#### Data to use ####

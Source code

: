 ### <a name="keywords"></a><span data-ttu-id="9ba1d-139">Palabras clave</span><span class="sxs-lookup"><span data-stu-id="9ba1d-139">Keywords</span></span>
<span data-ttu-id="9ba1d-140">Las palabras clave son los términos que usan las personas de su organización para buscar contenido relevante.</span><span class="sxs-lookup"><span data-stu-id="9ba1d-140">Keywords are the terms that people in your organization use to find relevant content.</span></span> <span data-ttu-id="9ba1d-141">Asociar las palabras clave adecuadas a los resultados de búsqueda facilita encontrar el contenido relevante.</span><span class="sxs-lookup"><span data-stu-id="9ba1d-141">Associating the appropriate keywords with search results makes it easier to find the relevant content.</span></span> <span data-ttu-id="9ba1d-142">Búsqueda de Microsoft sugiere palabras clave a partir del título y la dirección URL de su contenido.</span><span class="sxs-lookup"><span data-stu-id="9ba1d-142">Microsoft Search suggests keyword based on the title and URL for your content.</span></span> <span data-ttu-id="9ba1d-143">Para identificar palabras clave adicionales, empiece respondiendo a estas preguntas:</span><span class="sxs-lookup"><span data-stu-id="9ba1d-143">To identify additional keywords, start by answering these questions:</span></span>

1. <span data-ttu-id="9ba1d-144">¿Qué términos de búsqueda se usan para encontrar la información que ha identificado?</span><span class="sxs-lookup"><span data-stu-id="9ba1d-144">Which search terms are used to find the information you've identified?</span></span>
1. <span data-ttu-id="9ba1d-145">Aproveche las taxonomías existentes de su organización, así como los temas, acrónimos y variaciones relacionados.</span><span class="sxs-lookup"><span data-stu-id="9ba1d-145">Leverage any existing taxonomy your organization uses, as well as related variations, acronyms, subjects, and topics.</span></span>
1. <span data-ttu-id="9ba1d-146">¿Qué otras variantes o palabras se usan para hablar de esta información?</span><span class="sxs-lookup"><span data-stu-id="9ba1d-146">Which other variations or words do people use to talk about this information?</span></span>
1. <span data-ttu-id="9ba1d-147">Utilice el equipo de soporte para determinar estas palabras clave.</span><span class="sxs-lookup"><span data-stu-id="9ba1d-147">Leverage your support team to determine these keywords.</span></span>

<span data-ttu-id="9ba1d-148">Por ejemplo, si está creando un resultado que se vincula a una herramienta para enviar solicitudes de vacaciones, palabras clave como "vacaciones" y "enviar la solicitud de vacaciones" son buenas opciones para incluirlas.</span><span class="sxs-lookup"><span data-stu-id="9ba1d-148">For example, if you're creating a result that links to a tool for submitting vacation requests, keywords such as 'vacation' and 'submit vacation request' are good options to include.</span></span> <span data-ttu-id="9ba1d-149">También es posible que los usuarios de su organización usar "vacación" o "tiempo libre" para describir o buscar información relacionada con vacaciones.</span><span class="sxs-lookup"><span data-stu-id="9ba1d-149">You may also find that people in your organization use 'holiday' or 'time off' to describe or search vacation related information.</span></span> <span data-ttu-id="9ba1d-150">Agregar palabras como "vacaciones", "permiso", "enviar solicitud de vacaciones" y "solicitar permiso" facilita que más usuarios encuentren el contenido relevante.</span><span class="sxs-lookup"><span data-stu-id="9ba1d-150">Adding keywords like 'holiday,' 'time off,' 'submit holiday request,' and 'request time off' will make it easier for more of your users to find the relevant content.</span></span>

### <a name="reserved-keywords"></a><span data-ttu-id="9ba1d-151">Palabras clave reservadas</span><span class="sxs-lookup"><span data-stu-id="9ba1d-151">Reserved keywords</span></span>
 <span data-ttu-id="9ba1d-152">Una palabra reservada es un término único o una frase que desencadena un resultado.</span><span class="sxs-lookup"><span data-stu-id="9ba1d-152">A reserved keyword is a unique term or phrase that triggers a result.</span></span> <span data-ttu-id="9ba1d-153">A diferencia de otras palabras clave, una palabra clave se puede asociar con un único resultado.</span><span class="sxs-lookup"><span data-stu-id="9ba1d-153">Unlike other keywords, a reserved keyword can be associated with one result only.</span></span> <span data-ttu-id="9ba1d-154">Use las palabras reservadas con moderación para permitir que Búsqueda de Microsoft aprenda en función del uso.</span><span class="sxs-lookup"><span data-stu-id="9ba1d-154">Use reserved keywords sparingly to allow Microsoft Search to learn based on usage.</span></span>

####

Show the lines from the data above that contain the string "Leverage".

> [Solution]:
1. <span data-ttu-id="9ba1d-145">Aproveche las taxonomías existentes de su organización, así como los temas, acrónimos y variaciones relacionados.</span><span class="sxs-lookup"><span data-stu-id="9ba1d-145">Leverage any existing taxonomy your organization uses, as well as related variations, acronyms, subjects, and topics.</span></span>
1. <span data-ttu-id="9ba1d-147">Utilice el equipo de soporte para determinar estas palabras clave.</span><span class="sxs-lookup"><span data-stu-id="9ba1d-147">Leverage your support team to determine these keywords.</span></span>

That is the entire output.